大柴の賭け

「おい猫部! 俺は次のテストでお前よりいい点をとってやるからな!」


 昼休み、みんなが弁当を食べている時に、大柴が急に叫んだ。


「はあ? まあ、勝手にどうぞ」


 猫部はボブカットの髪を耳にかけながら言った。隣に座る栄子はポカンとしている。


「やる気ない返事をするなよ。お前がサボったせいで俺が勝っても意味ないんだから、全力出せよ、全力」


「テストなんだから、手抜く訳ないじゃん。大体なんで勝負しようとしてんの?」


「え、いや、まあ、それは……いつもお前が英語が得意で偉そうだからだよ……」


 栄子がめあてだ、とクラス全員が思った。大柴が栄子を好きなのは周知の事実で、バレていないと思っているのは大柴本人だけだった。


「……いいよ。勝負しよう」


 猫部の静かな返事に周りはビビったが、大柴は思い通りに事が進んだと思い、満足気な表情をしていた。


「で? 何を賭けるの?」


「え? 賭け?」


「勝負と言うからには、何か賭けないと。私が勝ったら何をしてくれるの?」


「えと……。じゃあ、CD貸してあげるよ」


 猫部がバンッ!!と机を叩いて立ち上がり、大柴がビクッとした。


「ふざけんな! 人のこと偉そうと言った上に勝手に勝負ふっかけたんだぞ! そんなヘボい賭けの内容で私の気が済むわけないだろう!」


 猫部が大柴を睨みつけた。大柴は猫部の凄みに腰がひけている。これぞ蛇に睨まれた蛙。


「じゃあ何を賭ければいいんだよ!」


 猫部はノートを一枚裂き、さらさらと何かを書いて、その紙を大柴の目の前に突きつけた。

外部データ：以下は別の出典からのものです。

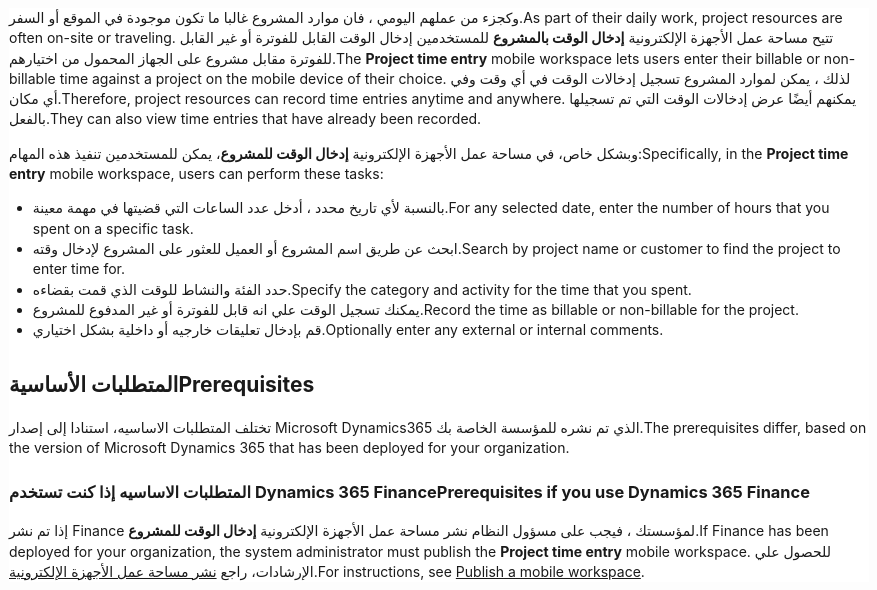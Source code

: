 <span data-ttu-id="fc8c6-109">وكجزء من عملهم اليومي ، فان موارد المشروع غالبا ما تكون موجودة في الموقع أو السفر.</span><span class="sxs-lookup"><span data-stu-id="fc8c6-109">As part of their daily work, project resources are often on-site or traveling.</span></span> <span data-ttu-id="fc8c6-110">تتيح مساحة عمل الأجهزة الإلكترونية **إدخال الوقت بالمشروع** للمستخدمين إدخال الوقت القابل للفوترة أو غير القابل للفوترة مقابل مشروع على الجهاز المحمول من اختيارهم.</span><span class="sxs-lookup"><span data-stu-id="fc8c6-110">The **Project time entry** mobile workspace lets users enter their billable or non-billable time against a project on the mobile device of their choice.</span></span> <span data-ttu-id="fc8c6-111">لذلك ، يمكن لموارد المشروع تسجيل إدخالات الوقت في أي وقت وفي أي مكان.</span><span class="sxs-lookup"><span data-stu-id="fc8c6-111">Therefore, project resources can record time entries anytime and anywhere.</span></span> <span data-ttu-id="fc8c6-112">يمكنهم أيضًا عرض إدخالات الوقت التي تم تسجيلها بالفعل.</span><span class="sxs-lookup"><span data-stu-id="fc8c6-112">They can also view time entries that have already been recorded.</span></span> 

<span data-ttu-id="fc8c6-113">وبشكل خاص، في مساحة عمل الأجهزة الإلكترونية **إدخال الوقت للمشروع**، يمكن للمستخدمين تنفيذ هذه المهام:</span><span class="sxs-lookup"><span data-stu-id="fc8c6-113">Specifically, in the **Project time entry** mobile workspace, users can perform these tasks:</span></span>

-   <span data-ttu-id="fc8c6-114">بالنسبة لأي تاريخ محدد ، أدخل عدد الساعات التي قضيتها في مهمة معينة.</span><span class="sxs-lookup"><span data-stu-id="fc8c6-114">For any selected date, enter the number of hours that you spent on a specific task.</span></span>
-   <span data-ttu-id="fc8c6-115">ابحث عن طريق اسم المشروع أو العميل للعثور على المشروع لإدخال وقته.</span><span class="sxs-lookup"><span data-stu-id="fc8c6-115">Search by project name or customer to find the project to enter time for.</span></span>
-   <span data-ttu-id="fc8c6-116">حدد الفئة والنشاط للوقت الذي قمت بقضاءه.</span><span class="sxs-lookup"><span data-stu-id="fc8c6-116">Specify the category and activity for the time that you spent.</span></span>
-   <span data-ttu-id="fc8c6-117">يمكنك تسجيل الوقت علي انه قابل للفوترة أو غير المدفوع للمشروع.</span><span class="sxs-lookup"><span data-stu-id="fc8c6-117">Record the time as billable or non-billable for the project.</span></span>
-   <span data-ttu-id="fc8c6-118">قم بإدخال تعليقات خارجيه أو داخلية بشكل اختياري.</span><span class="sxs-lookup"><span data-stu-id="fc8c6-118">Optionally enter any external or internal comments.</span></span>

## <a name="prerequisites"></a><span data-ttu-id="fc8c6-119">المتطلبات الأساسية</span><span class="sxs-lookup"><span data-stu-id="fc8c6-119">Prerequisites</span></span>
<span data-ttu-id="fc8c6-120">تختلف المتطلبات الاساسيه، استنادا إلى إصدار Microsoft Dynamics365 الذي تم نشره للمؤسسة الخاصة بك.</span><span class="sxs-lookup"><span data-stu-id="fc8c6-120">The prerequisites differ, based on the version of Microsoft Dynamics 365 that has been deployed for your organization.</span></span>

### <a name="prerequisites-if-you-use-dynamics-365-finance"></a><span data-ttu-id="fc8c6-121">المتطلبات الاساسيه إذا كنت تستخدم Dynamics 365 Finance</span><span class="sxs-lookup"><span data-stu-id="fc8c6-121">Prerequisites if you use Dynamics 365 Finance</span></span>
<span data-ttu-id="fc8c6-122">إذا تم نشر Finance لمؤسستك ، فيجب على مسؤول النظام نشر مساحة عمل الأجهزة الإلكترونية **إدخال الوقت للمشروع**.</span><span class="sxs-lookup"><span data-stu-id="fc8c6-122">If Finance has been deployed for your organization, the system administrator must publish the **Project time entry** mobile workspace.</span></span> <span data-ttu-id="fc8c6-123">للحصول علي الإرشادات، راجع [نشر مساحة عمل الأجهزة الإلكترونية](../../dev-itpro/mobile-apps/publish-mobile-workspace.md).</span><span class="sxs-lookup"><span data-stu-id="fc8c6-123">For instructions, see [Publish a mobile workspace](../../dev-itpro/mobile-apps/publish-mobile-workspace.md).</span></span>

「”次回のテストで負けた方が、勝った方の下僕になります”……?」


「これくらいしないとねぇ」


 猫部の目が光った。


「下僕なんて、そんな……」


 大柴の本能は、これが悪魔の契約書だと見抜いたようだ。


「はぁ、ここまで来て引っ込めるなんて……。男らしくないよねぇ、栄子?」


 猫部は栄子に視線を流した。栄子は苦笑いで「そうだねぇ」と言う。


「わ、わかったよ! やるよ! お、お前が負けたら俺の下僕だからな!」


 大柴の声は震えていた。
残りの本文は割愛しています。